Psychologisch reagierte der Psychologe Prof. Schneider. Er sprach von "hergelaufenen Horden", welche "die Mehrheit der Studenten terrorisieren", meinte damit nicht die Bundeswehr, sondern die MG und fährt im Stoff seiner Vorlesung fort. Die Studenten neigten zum Teil Herrn Schneiders Einschätzung zu, andere gaben vor, von 16-14 Uhr wie die Teufel gegen die Bundeswehr zu kämpfen, so daß es ihr gutes Recht sei, sich wenigstens von 14-16 Uhr mit einem angenehmeren Thema zu beschäftigen. Die Früchte dieser Betätigung kamen auf den Tisch, wo über den demokratischen Militarismus diskutierte werden durfte. Psychologisch als Aggressivität der menschlichen Natur; soziologisch als gesellschaftlich interdependente Verstrickung; politologisch als Kette von Mißverständnissen aufeinander reagieren müssender Verantwortlicher; historisch als die Kriegsschuldfrage; philosophisch als existentielle Grenzsituation oder so ähnlich. So wußte jeder immer schon Bescheid, konnte Staat und Wehrmacht distanziert gewähren und brauchte sich von der MG schon gar nichts sagen lassen.
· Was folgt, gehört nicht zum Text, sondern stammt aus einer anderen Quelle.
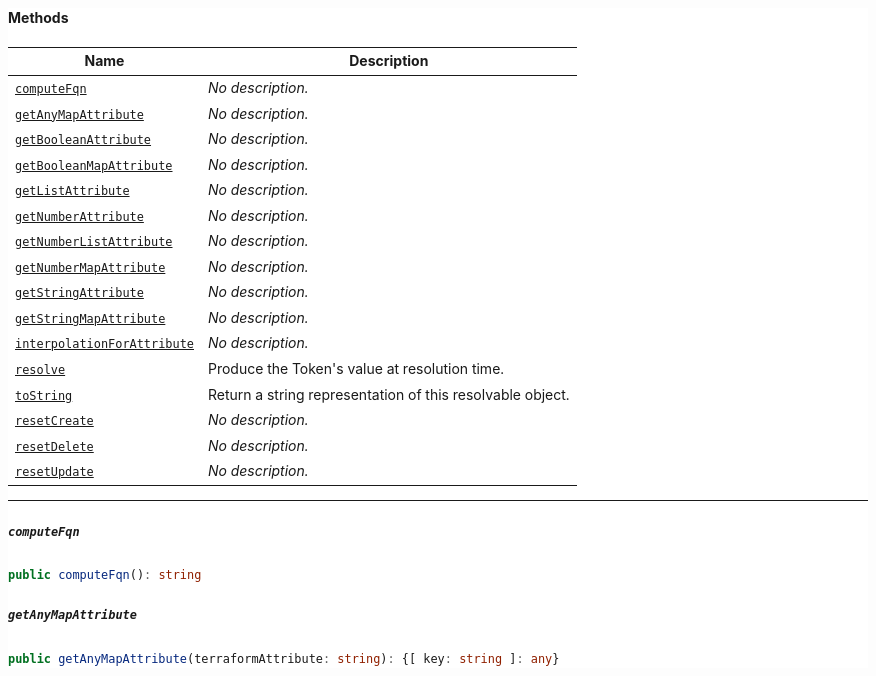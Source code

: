 
#### Methods <a name="Methods" id="Methods"></a>

| **Name** | **Description** |
| --- | --- |
| <code><a href="#rhizo-co-terraform-provider-oci.containerengineClusterCompleteCredentialRotationManagement.ContainerengineClusterCompleteCredentialRotationManagementTimeoutsOutputReference.computeFqn">computeFqn</a></code> | *No description.* |
| <code><a href="#rhizo-co-terraform-provider-oci.containerengineClusterCompleteCredentialRotationManagement.ContainerengineClusterCompleteCredentialRotationManagementTimeoutsOutputReference.getAnyMapAttribute">getAnyMapAttribute</a></code> | *No description.* |
| <code><a href="#rhizo-co-terraform-provider-oci.containerengineClusterCompleteCredentialRotationManagement.ContainerengineClusterCompleteCredentialRotationManagementTimeoutsOutputReference.getBooleanAttribute">getBooleanAttribute</a></code> | *No description.* |
| <code><a href="#rhizo-co-terraform-provider-oci.containerengineClusterCompleteCredentialRotationManagement.ContainerengineClusterCompleteCredentialRotationManagementTimeoutsOutputReference.getBooleanMapAttribute">getBooleanMapAttribute</a></code> | *No description.* |
| <code><a href="#rhizo-co-terraform-provider-oci.containerengineClusterCompleteCredentialRotationManagement.ContainerengineClusterCompleteCredentialRotationManagementTimeoutsOutputReference.getListAttribute">getListAttribute</a></code> | *No description.* |
| <code><a href="#rhizo-co-terraform-provider-oci.containerengineClusterCompleteCredentialRotationManagement.ContainerengineClusterCompleteCredentialRotationManagementTimeoutsOutputReference.getNumberAttribute">getNumberAttribute</a></code> | *No description.* |
| <code><a href="#rhizo-co-terraform-provider-oci.containerengineClusterCompleteCredentialRotationManagement.ContainerengineClusterCompleteCredentialRotationManagementTimeoutsOutputReference.getNumberListAttribute">getNumberListAttribute</a></code> | *No description.* |
| <code><a href="#rhizo-co-terraform-provider-oci.containerengineClusterCompleteCredentialRotationManagement.ContainerengineClusterCompleteCredentialRotationManagementTimeoutsOutputReference.getNumberMapAttribute">getNumberMapAttribute</a></code> | *No description.* |
| <code><a href="#rhizo-co-terraform-provider-oci.containerengineClusterCompleteCredentialRotationManagement.ContainerengineClusterCompleteCredentialRotationManagementTimeoutsOutputReference.getStringAttribute">getStringAttribute</a></code> | *No description.* |
| <code><a href="#rhizo-co-terraform-provider-oci.containerengineClusterCompleteCredentialRotationManagement.ContainerengineClusterCompleteCredentialRotationManagementTimeoutsOutputReference.getStringMapAttribute">getStringMapAttribute</a></code> | *No description.* |
| <code><a href="#rhizo-co-terraform-provider-oci.containerengineClusterCompleteCredentialRotationManagement.ContainerengineClusterCompleteCredentialRotationManagementTimeoutsOutputReference.interpolationForAttribute">interpolationForAttribute</a></code> | *No description.* |
| <code><a href="#rhizo-co-terraform-provider-oci.containerengineClusterCompleteCredentialRotationManagement.ContainerengineClusterCompleteCredentialRotationManagementTimeoutsOutputReference.resolve">resolve</a></code> | Produce the Token's value at resolution time. |
| <code><a href="#rhizo-co-terraform-provider-oci.containerengineClusterCompleteCredentialRotationManagement.ContainerengineClusterCompleteCredentialRotationManagementTimeoutsOutputReference.toString">toString</a></code> | Return a string representation of this resolvable object. |
| <code><a href="#rhizo-co-terraform-provider-oci.containerengineClusterCompleteCredentialRotationManagement.ContainerengineClusterCompleteCredentialRotationManagementTimeoutsOutputReference.resetCreate">resetCreate</a></code> | *No description.* |
| <code><a href="#rhizo-co-terraform-provider-oci.containerengineClusterCompleteCredentialRotationManagement.ContainerengineClusterCompleteCredentialRotationManagementTimeoutsOutputReference.resetDelete">resetDelete</a></code> | *No description.* |
| <code><a href="#rhizo-co-terraform-provider-oci.containerengineClusterCompleteCredentialRotationManagement.ContainerengineClusterCompleteCredentialRotationManagementTimeoutsOutputReference.resetUpdate">resetUpdate</a></code> | *No description.* |

---

##### `computeFqn` <a name="computeFqn" id="rhizo-co-terraform-provider-oci.containerengineClusterCompleteCredentialRotationManagement.ContainerengineClusterCompleteCredentialRotationManagementTimeoutsOutputReference.computeFqn"></a>

```typescript
public computeFqn(): string
```

##### `getAnyMapAttribute` <a name="getAnyMapAttribute" id="rhizo-co-terraform-provider-oci.containerengineClusterCompleteCredentialRotationManagement.ContainerengineClusterCompleteCredentialRotationManagementTimeoutsOutputReference.getAnyMapAttribute"></a>

```typescript
public getAnyMapAttribute(terraformAttribute: string): {[ key: string ]: any}
```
3. Gegner und Bündnispartner

Die gewerkschaftlich orientierten Kommilitonen empfanden den Versuch der MG, die Rekrutenvereldigung an der Universität zum Thema zu machen, als Versuch, die Studenten vom "Kampf für ihre Interessen" = "wirklicher Kampf für Frieden und Fortschritt" abzuhalten, folglich als "Provokation", die die "Einheitsfront gegen die Stellenkürzungen spaltet". In den Lehrveranstaltungen traten sie dementsprechend als Bündnispartner der Dozenten auf, Die Bündnispartner der MG, Grün/Bunt/Alternativ und Marburger Spontis, die auf der Studentenvollversammlung für die Demonstration und vor allem gegen den MSB gestimmt hatten, setzten ihr Abstimmungsverhalten konsequent fort. Sie waren für die Demo und gegen die GO, mehr aber auch nicht. Die Alternativen interessierte der Widerstand gegen den demokratischen Militarismus nur am Rande. Im Aufruf der GBAL (= Grünbuntealternative Liste) stand allein der Satz "Kommt in Rudeln" neben einer Federzeichnung dreier fröhlich hüpfender Menschen. Der Rest des Flugblatts befaßte sich hauptsächlich mit der Abholzung eines Waldes zum Ausbau des Frankfurter Flughafens. Was juckt solche umweltbewußten Individualisten auch die Bundeswehr, wenn es um Lebenswichtiges geht wie den Tod von 3 Mio. Bäumen? Entsprechend sah das "Rudel" auf der Demonstration dann auch aus: Ein Häufchen Aktivisten schwang weiße und schwarze Fahnen und tanzte die Straße entlang, als wäre Karneval.

4. Die Demonstration

fand dann am 12. November statt. 1.200 Menschen, vor allem aus dem Umkreis der MG (wie der "Arbeiterkampf" vom Bündnispartner KB durchaus nicht in selbstkritischer Absicht bemerkt) hinter der Hauptparole "Kampf dem demokratischen Militarismus!"